DATA SUPPLIED ▸

————

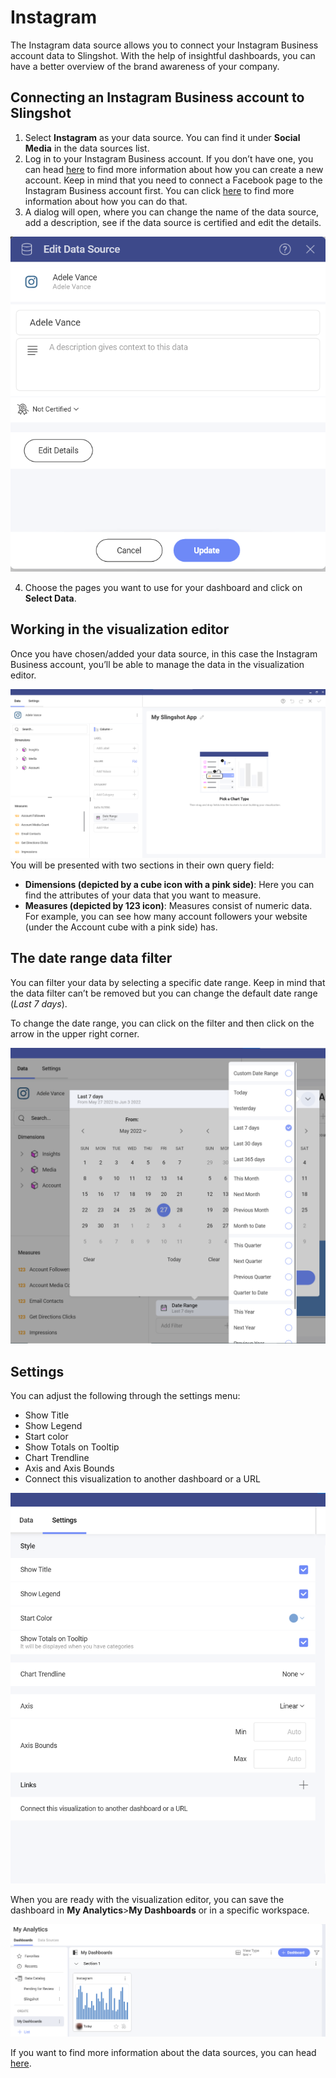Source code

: # Instagram

The Instagram data source allows you to connect your Instagram Business account data to Slingshot. With the help of insightful dashboards, you can have a better overview of the brand awareness of your company.

## Connecting an Instagram Business account to Slingshot

1.	Select **Instagram** as your data source. You can find it under **Social Media** in the data sources list.
2.	Log in to your Instagram Business account. If you don’t have one, you can head [here](https://business.instagram.com/getting-started) to find more information about how you can create a new account. Keep in mind that you need to connect a Facebook page to the Instagram Business account first. You can click [here](https://help.instagram.com/399237934150902) to find more information about how you can do that.
3.	A dialog will open, where you can change the name of the data source, add a description, see if the data source is certified and edit the details. 

<img src="./images/instagram-edit-data-source.png" alt="Edit data source dialog" class="responsive-img"/>

4. Choose the pages you want to use for your dashboard and click on **Select Data**.

## Working in the visualization editor

Once you have chosen/added your data source, in this case the Instagram Business account, you’ll be able to manage the data in the visualization editor. 

<img src="./images/instagram-visualization-editor.png" alt="instagram-visualization editor" class="responsive-img"/>
You will be presented with two sections in their own query field:

- **Dimensions (depicted by a cube icon with a pink side)**: Here you can find the attributes of your data that you want to measure.
- **Measures (depicted by 123 icon)**: Measures consist of numeric data. For example, you can see how many account followers your website (under the Account cube with a pink side) has.

## The date range data filter

You can filter your data by selecting a specific date range. Keep in mind that the data filter can’t be removed but you can change the default date range (*Last 7 days*).

To change the date range, you can click on the filter and then click on the arrow in the upper right corner.

<img src="./images/instagram-date-range.png" alt="Instagram-date-range-options" class="responsive-img"/>

## Settings

You can adjust the following through the settings menu:
- Show Title
- Show Legend
- Start color
- Show Totals on Tooltip
- Chart Trendline
- Axis and Axis Bounds
- Connect this visualization to another dashboard or a URL

<img src="./images/instagram-settings-options.png" alt="Options in the instagram settings" class="responsive-img"/>

When you are ready with the visualization editor, you can save the dashboard in **My Analytics**>**My Dashboards** or in a specific workspace. 

<img src="./images/instagram-dashboards.png" alt="Dashboard section with an instagram dashboard" class="responsive-img"/>

If you want to find more information about the data sources, you can head [here](https://www.slingshotapp.io/en/help/docs/analytics/datasources/overview).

————

WORK TO BE COMPLETED ▸ Quote exactly what appears from the line containing "- Axis and Axis Bounds" through the final line of the listing above, including both of those lines.

COMPLETED EXERCISE ▸
- Axis and Axis Bounds
- Connect this visualization to another dashboard or a URL

<img src="./images/instagram-settings-options.png" alt="Options in the instagram settings" class="responsive-img"/>

When you are ready with the visualization editor, you can save the dashboard in **My Analytics**>**My Dashboards** or in a specific workspace. 

<img src="./images/instagram-dashboards.png" alt="Dashboard section with an instagram dashboard" class="responsive-img"/>

If you want to find more information about the data sources, you can head [here](https://www.slingshotapp.io/en/help/docs/analytics/datasources/overview).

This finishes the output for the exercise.